The task: Find the number of lines in these records where the word "UserViewModel" appears. Reply with that number and nothing more.

Data section section start

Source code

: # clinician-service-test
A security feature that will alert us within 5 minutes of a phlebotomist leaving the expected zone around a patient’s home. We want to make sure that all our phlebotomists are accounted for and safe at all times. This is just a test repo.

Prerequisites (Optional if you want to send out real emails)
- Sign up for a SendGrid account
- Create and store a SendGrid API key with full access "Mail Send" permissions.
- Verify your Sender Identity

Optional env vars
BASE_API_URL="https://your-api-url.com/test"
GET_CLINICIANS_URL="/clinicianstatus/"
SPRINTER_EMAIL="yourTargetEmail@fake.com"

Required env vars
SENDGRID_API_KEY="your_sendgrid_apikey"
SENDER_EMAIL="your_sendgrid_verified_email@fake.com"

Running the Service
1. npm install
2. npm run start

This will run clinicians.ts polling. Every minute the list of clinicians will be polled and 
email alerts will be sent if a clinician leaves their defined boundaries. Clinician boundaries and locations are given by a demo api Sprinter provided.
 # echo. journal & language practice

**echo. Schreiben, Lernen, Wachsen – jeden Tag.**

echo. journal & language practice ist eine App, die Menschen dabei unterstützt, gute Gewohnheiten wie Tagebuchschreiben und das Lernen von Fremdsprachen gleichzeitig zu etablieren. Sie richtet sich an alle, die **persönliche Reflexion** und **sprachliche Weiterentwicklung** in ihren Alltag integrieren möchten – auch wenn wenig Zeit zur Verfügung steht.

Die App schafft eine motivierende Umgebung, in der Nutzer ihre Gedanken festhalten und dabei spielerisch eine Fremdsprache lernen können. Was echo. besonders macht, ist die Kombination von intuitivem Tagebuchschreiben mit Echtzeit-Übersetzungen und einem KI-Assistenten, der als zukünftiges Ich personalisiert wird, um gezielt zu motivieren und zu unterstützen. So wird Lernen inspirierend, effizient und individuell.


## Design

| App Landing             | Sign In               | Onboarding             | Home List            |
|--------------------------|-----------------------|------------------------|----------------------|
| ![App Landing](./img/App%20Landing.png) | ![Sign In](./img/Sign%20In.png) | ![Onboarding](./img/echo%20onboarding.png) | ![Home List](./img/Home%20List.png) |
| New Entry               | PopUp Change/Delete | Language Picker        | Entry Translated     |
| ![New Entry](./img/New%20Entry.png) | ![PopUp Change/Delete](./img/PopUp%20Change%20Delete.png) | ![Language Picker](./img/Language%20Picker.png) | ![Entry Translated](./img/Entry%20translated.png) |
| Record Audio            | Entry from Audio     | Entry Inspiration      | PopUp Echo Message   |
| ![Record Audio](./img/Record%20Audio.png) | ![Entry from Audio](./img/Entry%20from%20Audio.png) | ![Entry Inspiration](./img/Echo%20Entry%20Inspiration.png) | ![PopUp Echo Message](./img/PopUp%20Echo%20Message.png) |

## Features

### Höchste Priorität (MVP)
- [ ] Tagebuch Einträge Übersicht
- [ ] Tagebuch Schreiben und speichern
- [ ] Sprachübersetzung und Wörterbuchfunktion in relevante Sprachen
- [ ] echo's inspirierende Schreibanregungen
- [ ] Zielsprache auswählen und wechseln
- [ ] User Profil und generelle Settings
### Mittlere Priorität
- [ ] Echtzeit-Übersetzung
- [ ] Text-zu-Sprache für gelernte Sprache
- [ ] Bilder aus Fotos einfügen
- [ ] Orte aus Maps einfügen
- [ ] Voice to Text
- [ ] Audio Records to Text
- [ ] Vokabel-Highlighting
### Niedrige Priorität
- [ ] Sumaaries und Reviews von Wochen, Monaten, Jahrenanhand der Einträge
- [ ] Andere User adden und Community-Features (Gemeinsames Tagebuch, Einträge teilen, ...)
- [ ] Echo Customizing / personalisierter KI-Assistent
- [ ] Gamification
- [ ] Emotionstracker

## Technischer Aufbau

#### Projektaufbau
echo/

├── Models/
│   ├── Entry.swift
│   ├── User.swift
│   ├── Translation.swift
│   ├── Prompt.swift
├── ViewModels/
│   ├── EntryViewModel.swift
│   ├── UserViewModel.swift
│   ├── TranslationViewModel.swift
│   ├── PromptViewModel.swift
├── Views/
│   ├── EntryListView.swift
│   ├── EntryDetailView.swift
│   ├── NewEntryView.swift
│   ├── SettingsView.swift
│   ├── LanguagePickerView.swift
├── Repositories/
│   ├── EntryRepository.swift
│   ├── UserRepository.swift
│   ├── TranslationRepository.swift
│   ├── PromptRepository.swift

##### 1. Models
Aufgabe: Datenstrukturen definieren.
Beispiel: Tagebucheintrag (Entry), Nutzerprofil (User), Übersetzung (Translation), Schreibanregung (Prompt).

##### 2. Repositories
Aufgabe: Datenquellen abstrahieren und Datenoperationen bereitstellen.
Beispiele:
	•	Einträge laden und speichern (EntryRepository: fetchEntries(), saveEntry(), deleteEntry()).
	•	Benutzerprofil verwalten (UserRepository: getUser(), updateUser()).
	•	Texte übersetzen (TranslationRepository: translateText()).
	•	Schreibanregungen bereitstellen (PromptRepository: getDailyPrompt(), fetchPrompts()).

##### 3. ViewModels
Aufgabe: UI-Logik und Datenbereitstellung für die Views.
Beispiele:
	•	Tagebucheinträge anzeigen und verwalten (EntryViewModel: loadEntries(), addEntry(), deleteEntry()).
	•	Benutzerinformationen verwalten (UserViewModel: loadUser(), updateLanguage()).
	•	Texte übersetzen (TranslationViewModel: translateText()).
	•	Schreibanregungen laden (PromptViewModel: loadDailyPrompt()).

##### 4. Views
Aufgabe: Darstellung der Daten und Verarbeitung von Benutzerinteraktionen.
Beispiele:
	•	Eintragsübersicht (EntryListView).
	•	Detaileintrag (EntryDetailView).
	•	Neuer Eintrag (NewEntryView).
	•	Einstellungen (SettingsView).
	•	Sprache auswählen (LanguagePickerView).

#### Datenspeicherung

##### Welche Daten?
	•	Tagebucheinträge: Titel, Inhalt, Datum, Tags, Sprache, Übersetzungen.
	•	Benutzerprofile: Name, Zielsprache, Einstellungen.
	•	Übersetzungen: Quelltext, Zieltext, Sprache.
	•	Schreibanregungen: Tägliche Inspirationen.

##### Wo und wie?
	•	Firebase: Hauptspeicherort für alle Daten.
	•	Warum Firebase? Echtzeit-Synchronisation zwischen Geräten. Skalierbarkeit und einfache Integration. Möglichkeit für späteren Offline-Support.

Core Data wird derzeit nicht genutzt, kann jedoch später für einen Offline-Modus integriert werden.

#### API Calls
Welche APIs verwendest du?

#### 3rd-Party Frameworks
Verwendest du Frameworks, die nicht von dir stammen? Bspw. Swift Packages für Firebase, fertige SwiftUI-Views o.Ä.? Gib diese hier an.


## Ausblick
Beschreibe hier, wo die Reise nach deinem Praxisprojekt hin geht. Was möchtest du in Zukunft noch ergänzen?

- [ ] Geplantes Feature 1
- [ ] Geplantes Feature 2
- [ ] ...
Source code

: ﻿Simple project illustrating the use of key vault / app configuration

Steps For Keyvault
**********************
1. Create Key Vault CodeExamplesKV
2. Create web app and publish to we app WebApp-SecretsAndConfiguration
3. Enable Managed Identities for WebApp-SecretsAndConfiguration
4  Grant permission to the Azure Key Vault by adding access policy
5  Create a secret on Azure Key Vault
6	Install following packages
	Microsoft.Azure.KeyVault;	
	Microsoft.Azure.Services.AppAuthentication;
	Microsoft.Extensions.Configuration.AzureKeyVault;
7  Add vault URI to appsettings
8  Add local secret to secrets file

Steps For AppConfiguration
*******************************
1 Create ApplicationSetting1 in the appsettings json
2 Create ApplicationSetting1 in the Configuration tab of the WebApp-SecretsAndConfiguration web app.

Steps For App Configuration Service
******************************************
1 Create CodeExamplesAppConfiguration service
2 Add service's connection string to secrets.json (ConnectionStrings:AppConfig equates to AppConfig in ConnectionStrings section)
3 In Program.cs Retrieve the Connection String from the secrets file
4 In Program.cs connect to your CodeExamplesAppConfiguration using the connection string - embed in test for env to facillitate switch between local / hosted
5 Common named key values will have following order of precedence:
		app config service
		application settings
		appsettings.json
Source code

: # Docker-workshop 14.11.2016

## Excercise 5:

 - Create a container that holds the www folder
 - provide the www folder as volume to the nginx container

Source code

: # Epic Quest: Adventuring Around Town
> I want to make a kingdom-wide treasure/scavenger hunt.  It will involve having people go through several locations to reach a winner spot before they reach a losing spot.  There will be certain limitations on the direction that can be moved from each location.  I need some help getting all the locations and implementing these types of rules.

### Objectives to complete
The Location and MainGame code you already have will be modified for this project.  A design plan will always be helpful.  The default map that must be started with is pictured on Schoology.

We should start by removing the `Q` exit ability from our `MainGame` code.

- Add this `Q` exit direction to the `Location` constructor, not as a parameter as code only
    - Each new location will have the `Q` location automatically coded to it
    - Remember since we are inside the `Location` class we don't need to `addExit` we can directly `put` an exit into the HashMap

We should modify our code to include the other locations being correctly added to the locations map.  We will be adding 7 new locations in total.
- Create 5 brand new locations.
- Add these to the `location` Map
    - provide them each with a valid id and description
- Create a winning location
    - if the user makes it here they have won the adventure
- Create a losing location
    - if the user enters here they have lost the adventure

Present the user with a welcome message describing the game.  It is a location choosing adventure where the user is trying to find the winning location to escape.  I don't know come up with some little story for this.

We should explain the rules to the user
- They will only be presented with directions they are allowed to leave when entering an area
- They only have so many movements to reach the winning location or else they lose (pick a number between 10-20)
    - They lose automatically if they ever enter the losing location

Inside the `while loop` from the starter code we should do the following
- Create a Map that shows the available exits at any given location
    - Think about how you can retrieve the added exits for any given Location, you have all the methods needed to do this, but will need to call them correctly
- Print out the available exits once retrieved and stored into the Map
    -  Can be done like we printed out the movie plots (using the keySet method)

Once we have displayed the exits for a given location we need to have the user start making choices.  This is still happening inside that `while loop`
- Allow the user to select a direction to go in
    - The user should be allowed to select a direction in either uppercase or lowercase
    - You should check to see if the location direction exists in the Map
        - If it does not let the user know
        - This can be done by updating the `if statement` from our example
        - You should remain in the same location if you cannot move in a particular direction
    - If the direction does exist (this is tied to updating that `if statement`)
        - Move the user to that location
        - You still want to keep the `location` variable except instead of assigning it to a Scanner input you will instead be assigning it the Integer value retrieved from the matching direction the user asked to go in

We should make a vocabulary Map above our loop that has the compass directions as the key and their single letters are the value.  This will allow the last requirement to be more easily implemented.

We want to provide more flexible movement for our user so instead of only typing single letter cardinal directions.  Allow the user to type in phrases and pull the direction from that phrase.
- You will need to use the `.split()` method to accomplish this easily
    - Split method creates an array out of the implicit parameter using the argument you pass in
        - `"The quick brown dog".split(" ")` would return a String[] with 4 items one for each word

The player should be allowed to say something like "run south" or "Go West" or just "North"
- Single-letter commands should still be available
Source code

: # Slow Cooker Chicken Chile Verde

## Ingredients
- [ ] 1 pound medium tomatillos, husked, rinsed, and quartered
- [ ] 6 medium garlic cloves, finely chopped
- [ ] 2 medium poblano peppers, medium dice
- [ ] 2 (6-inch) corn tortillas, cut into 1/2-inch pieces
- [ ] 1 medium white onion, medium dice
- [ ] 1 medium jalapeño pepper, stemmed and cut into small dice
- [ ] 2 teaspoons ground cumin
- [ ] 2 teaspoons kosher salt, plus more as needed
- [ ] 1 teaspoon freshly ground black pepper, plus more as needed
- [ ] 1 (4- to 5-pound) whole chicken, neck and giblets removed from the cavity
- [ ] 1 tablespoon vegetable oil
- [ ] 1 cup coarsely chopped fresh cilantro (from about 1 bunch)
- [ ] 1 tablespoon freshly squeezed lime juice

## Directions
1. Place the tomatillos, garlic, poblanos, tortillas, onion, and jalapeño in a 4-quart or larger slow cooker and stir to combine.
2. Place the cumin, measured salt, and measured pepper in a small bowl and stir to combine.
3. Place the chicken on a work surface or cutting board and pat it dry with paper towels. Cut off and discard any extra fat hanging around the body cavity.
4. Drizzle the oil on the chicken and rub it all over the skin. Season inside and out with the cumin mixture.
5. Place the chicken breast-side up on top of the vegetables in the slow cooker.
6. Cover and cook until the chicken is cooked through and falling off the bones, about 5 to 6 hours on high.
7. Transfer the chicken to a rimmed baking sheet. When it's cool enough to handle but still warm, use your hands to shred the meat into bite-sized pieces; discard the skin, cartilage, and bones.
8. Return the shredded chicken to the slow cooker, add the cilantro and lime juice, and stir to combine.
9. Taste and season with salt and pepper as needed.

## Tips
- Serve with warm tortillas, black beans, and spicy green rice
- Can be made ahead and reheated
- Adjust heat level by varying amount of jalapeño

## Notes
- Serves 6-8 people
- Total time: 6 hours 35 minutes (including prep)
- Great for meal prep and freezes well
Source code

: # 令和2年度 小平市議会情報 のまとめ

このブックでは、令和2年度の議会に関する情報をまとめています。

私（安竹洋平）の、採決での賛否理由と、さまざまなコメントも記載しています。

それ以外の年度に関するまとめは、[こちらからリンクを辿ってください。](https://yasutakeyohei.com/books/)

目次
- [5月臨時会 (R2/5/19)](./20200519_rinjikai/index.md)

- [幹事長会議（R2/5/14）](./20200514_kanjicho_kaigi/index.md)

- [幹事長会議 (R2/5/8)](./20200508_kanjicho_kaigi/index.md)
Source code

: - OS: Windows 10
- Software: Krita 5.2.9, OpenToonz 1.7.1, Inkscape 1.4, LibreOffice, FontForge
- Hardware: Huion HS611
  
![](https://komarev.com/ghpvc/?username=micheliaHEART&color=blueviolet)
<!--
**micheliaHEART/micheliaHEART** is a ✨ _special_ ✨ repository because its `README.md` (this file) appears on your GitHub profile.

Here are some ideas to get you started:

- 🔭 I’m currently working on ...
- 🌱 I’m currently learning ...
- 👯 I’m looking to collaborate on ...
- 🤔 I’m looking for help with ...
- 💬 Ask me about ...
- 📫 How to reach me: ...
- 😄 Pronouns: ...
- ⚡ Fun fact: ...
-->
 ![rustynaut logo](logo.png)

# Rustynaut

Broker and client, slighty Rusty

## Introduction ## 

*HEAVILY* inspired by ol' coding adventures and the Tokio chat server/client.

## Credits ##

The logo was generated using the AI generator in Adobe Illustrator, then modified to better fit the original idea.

Data section section end

Exercise answer: 2